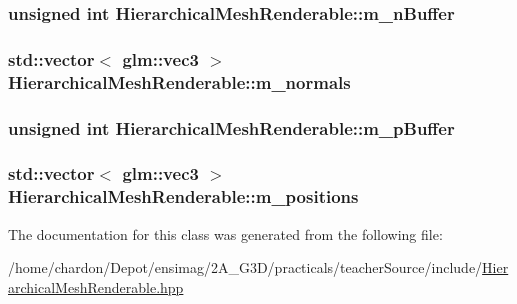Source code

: \hypertarget{classHierarchicalMeshRenderable_ae781c5aa305cc72608e3bd1b56129410}{
\subsubsection[{m\+\_\+n\+Buffer}]{\setlength{\rightskip}{0pt plus 5cm}unsigned int Hierarchical\+Mesh\+Renderable\+::m\+\_\+n\+Buffer\hspace{0.3cm}{\ttfamily [private]}}}\label{classHierarchicalMeshRenderable_ae781c5aa305cc72608e3bd1b56129410}
\hypertarget{classHierarchicalMeshRenderable_a0434afe3af71c5afcd7a3bc8318a0e98}{
\subsubsection[{m\+\_\+normals}]{\setlength{\rightskip}{0pt plus 5cm}std\+::vector$<$ glm\+::vec3 $>$ Hierarchical\+Mesh\+Renderable\+::m\+\_\+normals\hspace{0.3cm}{\ttfamily [private]}}}\label{classHierarchicalMeshRenderable_a0434afe3af71c5afcd7a3bc8318a0e98}
\hypertarget{classHierarchicalMeshRenderable_abe9a8d6e06601db7f9e7ab8a5e306b78}{
\subsubsection[{m\+\_\+p\+Buffer}]{\setlength{\rightskip}{0pt plus 5cm}unsigned int Hierarchical\+Mesh\+Renderable\+::m\+\_\+p\+Buffer\hspace{0.3cm}{\ttfamily [private]}}}\label{classHierarchicalMeshRenderable_abe9a8d6e06601db7f9e7ab8a5e306b78}
\hypertarget{classHierarchicalMeshRenderable_a71289ce6648a162703a37814cb518459}{
\subsubsection[{m\+\_\+positions}]{\setlength{\rightskip}{0pt plus 5cm}std\+::vector$<$ glm\+::vec3 $>$ Hierarchical\+Mesh\+Renderable\+::m\+\_\+positions\hspace{0.3cm}{\ttfamily [private]}}}\label{classHierarchicalMeshRenderable_a71289ce6648a162703a37814cb518459}


The documentation for this class was generated from the following file\+:\begin{DoxyCompactItemize}
\item 
/home/chardon/\+Depot/ensimag/2\+A\+\_\+\+G3\+D/practicals/teacher\+Source/include/\hyperlink{HierarchicalMeshRenderable_8hpp}{Hierarchical\+Mesh\+Renderable.\+hpp}\end{DoxyCompactItemize}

*Task details*:
Print every line above exactly. Leave the pictures out.

*Task output*:
Source code

: \hypertarget{classHierarchicalMeshRenderable_ae781c5aa305cc72608e3bd1b56129410}{
\subsubsection[{m\+\_\+n\+Buffer}]{\setlength{\rightskip}{0pt plus 5cm}unsigned int Hierarchical\+Mesh\+Renderable\+::m\+\_\+n\+Buffer\hspace{0.3cm}{\ttfamily [private]}}}\label{classHierarchicalMeshRenderable_ae781c5aa305cc72608e3bd1b56129410}
\hypertarget{classHierarchicalMeshRenderable_a0434afe3af71c5afcd7a3bc8318a0e98}{
\subsubsection[{m\+\_\+normals}]{\setlength{\rightskip}{0pt plus 5cm}std\+::vector$<$ glm\+::vec3 $>$ Hierarchical\+Mesh\+Renderable\+::m\+\_\+normals\hspace{0.3cm}{\ttfamily [private]}}}\label{classHierarchicalMeshRenderable_a0434afe3af71c5afcd7a3bc8318a0e98}
\hypertarget{classHierarchicalMeshRenderable_abe9a8d6e06601db7f9e7ab8a5e306b78}{
\subsubsection[{m\+\_\+p\+Buffer}]{\setlength{\rightskip}{0pt plus 5cm}unsigned int Hierarchical\+Mesh\+Renderable\+::m\+\_\+p\+Buffer\hspace{0.3cm}{\ttfamily [private]}}}\label{classHierarchicalMeshRenderable_abe9a8d6e06601db7f9e7ab8a5e306b78}
\hypertarget{classHierarchicalMeshRenderable_a71289ce6648a162703a37814cb518459}{
\subsubsection[{m\+\_\+positions}]{\setlength{\rightskip}{0pt plus 5cm}std\+::vector$<$ glm\+::vec3 $>$ Hierarchical\+Mesh\+Renderable\+::m\+\_\+positions\hspace{0.3cm}{\ttfamily [private]}}}\label{classHierarchicalMeshRenderable_a71289ce6648a162703a37814cb518459}


The documentation for this class was generated from the following file\+:\begin{DoxyCompactItemize}
\item 
/home/chardon/\+Depot/ensimag/2\+A\+\_\+\+G3\+D/practicals/teacher\+Source/include/\hyperlink{HierarchicalMeshRenderable_8hpp}{Hierarchical\+Mesh\+Renderable.\+hpp}\end{DoxyCompactItemize}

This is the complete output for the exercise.